Aim of the task:
Make an exact copy of the records, omitting all images.

Extracted data:
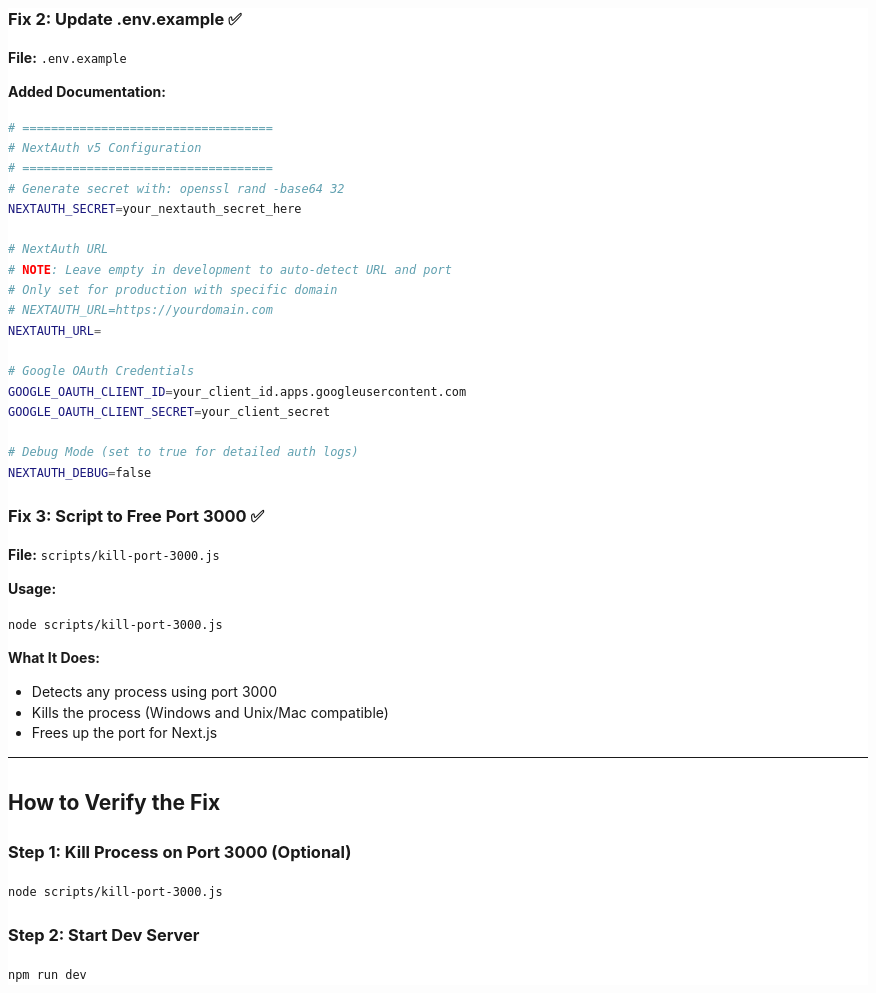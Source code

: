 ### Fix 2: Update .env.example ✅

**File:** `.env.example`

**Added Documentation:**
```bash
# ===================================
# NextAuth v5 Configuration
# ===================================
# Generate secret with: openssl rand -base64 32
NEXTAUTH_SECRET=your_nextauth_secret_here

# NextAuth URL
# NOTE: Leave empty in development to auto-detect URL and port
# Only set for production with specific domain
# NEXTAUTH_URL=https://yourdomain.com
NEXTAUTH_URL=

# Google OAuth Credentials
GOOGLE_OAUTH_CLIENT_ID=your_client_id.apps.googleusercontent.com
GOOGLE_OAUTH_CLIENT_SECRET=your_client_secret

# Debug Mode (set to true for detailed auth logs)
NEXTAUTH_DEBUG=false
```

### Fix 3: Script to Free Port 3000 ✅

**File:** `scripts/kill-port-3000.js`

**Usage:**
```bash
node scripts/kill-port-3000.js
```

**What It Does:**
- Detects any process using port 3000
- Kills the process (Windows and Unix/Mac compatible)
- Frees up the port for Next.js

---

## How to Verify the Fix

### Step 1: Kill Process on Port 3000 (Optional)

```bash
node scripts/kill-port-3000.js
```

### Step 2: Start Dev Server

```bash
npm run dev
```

Exercise result:
Source code

: ### Fix 2: Update .env.example ✅

**File:** `.env.example`

**Added Documentation:**
```bash
# ===================================
# NextAuth v5 Configuration
# ===================================
# Generate secret with: openssl rand -base64 32
NEXTAUTH_SECRET=your_nextauth_secret_here

# NextAuth URL
# NOTE: Leave empty in development to auto-detect URL and port
# Only set for production with specific domain
# NEXTAUTH_URL=https://yourdomain.com
NEXTAUTH_URL=

# Google OAuth Credentials
GOOGLE_OAUTH_CLIENT_ID=your_client_id.apps.googleusercontent.com
GOOGLE_OAUTH_CLIENT_SECRET=your_client_secret

# Debug Mode (set to true for detailed auth logs)
NEXTAUTH_DEBUG=false
```

### Fix 3: Script to Free Port 3000 ✅

**File:** `scripts/kill-port-3000.js`

**Usage:**
```bash
node scripts/kill-port-3000.js
```

**What It Does:**
- Detects any process using port 3000
- Kills the process (Windows and Unix/Mac compatible)
- Frees up the port for Next.js

---

## How to Verify the Fix

### Step 1: Kill Process on Port 3000 (Optional)

```bash
node scripts/kill-port-3000.js
```

### Step 2: Start Dev Server

```bash
npm run dev
```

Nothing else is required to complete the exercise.